Not all implementations are equal. It is not necessarily reasonable to
bind intermediaries to parse the ABNF of the fields they pass around.
Indeed, many do not. However, these proposed rules do bind
intermediaries: they are supposed to enforce the additional rules put
in place by this proposal.

It's worth remembering how semantics actually describes ABNF as
working. Quoting from -semantics §2.2:

> A sender MUST NOT generate protocol elements that do not match the grammar defined by the corresponding ABNF rules.

This rule binds the _sender_, not the receiver. It leaves unspecified
whether a receiver is obligated to error on a mismatch of the grammar.
This is (as far as I know), deliberate: receivers are entitled to
tolerate violations of the ABNF if they feel they can do so, except
where other relevant specifications forbid it.

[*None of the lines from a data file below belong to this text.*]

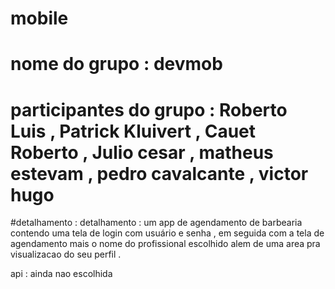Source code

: # mobile

# nome do grupo : devmob

# participantes do grupo : Roberto Luis , Patrick Kluivert , Cauet Roberto ,  Julio cesar , matheus estevam , pedro cavalcante , victor hugo 

#detalhamento : detalhamento : um app de agendamento de barbearia contendo uma tela de login com usuário e senha , em seguida com a tela de agendamento mais o nome do profissional escolhido alem de uma area pra visualizacao do seu perfil . 

api : ainda nao escolhida
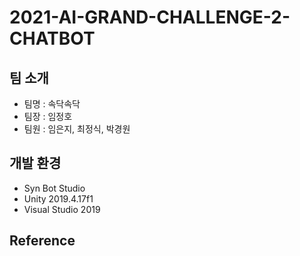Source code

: # 2021-AI-GRAND-CHALLENGE-2-CHATBOT
## 팀 소개
+ 팀명 : 속닥속닥
+ 팀장 : 임정호 
+ 팀원 : 임은지, 최정식, 박경원 

## 개발 환경
- Syn Bot Studio
- Unity 2019.4.17f1
- Visual Studio 2019

## Reference

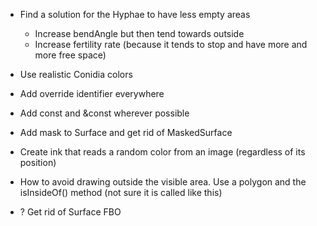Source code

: - Find a solution for the Hyphae to have less empty areas
  - Increase bendAngle but then tend towards outside
  - Increase fertility rate (because it tends to stop and have more and more free space)
- Use realistic Conidia colors

- Add override identifier everywhere
- Add const and &const wherever possible
- Add mask to Surface and get rid of MaskedSurface
- Create ink that reads a random color from an image (regardless of its position)

- How to avoid drawing outside the visible area. Use a polygon and the isInsideOf() method (not sure it is called like this)

- ? Get rid of Surface FBO

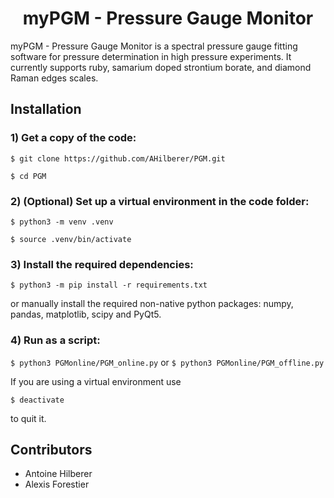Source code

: <h1 align="center"> myPGM - Pressure Gauge Monitor </h1>
 
myPGM - Pressure Gauge Monitor is a spectral pressure gauge fitting software for pressure determination in high pressure experiments. It currently supports ruby, samarium doped strontium borate, and diamond Raman edges scales.

## Installation
### 1) Get a copy of the code:

`$ git clone https://github.com/AHilberer/PGM.git`

`$ cd PGM`

### 2) (Optional) Set up a virtual environment in the code folder:

`$ python3 -m venv .venv`

`$ source .venv/bin/activate`

### 3) Install the required dependencies:

`$ python3 -m pip install -r requirements.txt `

or manually install the required non-native python packages: numpy, pandas, matplotlib, scipy and PyQt5.

### 4) Run as a script:

`$ python3 PGMonline/PGM_online.py`
or
`$ python3 PGMonline/PGM_offline.py`

If you are using a virtual environment use

`$ deactivate`

to quit it.

## Contributors

- Antoine Hilberer
- Alexis Forestier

That's what these rules are for: they are over-and-above the ABNF, and
bind recipients, including intermediaries. The text on line 3750 of
Martin's proposal covers this pretty clearly I think:

> An intermediary can reject fields that contain invalid field names or values for other
> reasons, in particular those that do not conform to the HTTP ABNF grammar from <xref
> target="HTTP" section="5"/>. Intermediaries that do not perform any validation of fields
> other than the minimum required by <xref target="HttpHeaders"/> could forward messages
> that contain invalid field names or values.

>
> Finally, when the "Brief" says we should match what implementations already do, then the question is which implementations are to be matched?   If there are some implementations that already enforce the precise spec for HTTP headers, then should we match those imples or are some implementations more match worthy than others?
>
>
>
> On Fri, 21 May 2021 at 11:22, Martin Thomson <mt@lowentropy.net> wrote:
>>
>> Hey Willy,
>>
>> On Fri, May 21, 2021, at 02:59, Willy Tarreau wrote:
>> > I really agree. I don't remember if 0x80 and above are forbidden in H2 but
>> > I'd personally prefer to block them so that we don't needlessly introduce
>> > the risk of aliasing due to different codings being used. Protocol elements
>> > that define how messages should be delimited/routed/etc must be strictly
>> > defined and easy to enforce in implementations and applications.
>>
>> We never really said before.  I'm happy to extend the 0x7f to 0x7f-0xff if that is what others want.  It's not quite the same as limiting the grammar to what is permitted for field names, but it might be OK.
>>
>> field-name is "!" / "#" / "$" / "%" / "&" / "'" / "*" / "+" / "-" / "." / "^" / "_" / "`" / "|" / "~" / DIGIT / ALPHA
>>
>> That amounts to a whole bunch of characters less than %x21-7E (minus ':').  A simpler check for c >= 0x21 && c <= 0x7e && c != ':' seems reasonable to me.  Then we don't have to worry about Unicode field names.  That's not a whole lot different than c >= 0x21 && c != 0x7e && c != ':' as the current PR has.
>>
>> I had the distinct impression that we DID see Unicode field names in some cases though.
>>
>> We wanted to avoid backward incompatibility issues that might result from tighter constraints on field *values*, which is why we never said anything before, but names might be easier.
>>
>
>
> --
> Greg Wilkins <gregw@webtide.com> CTO http://webtide.com
Received on Monday, 24 May 2021 14:28:08 UTC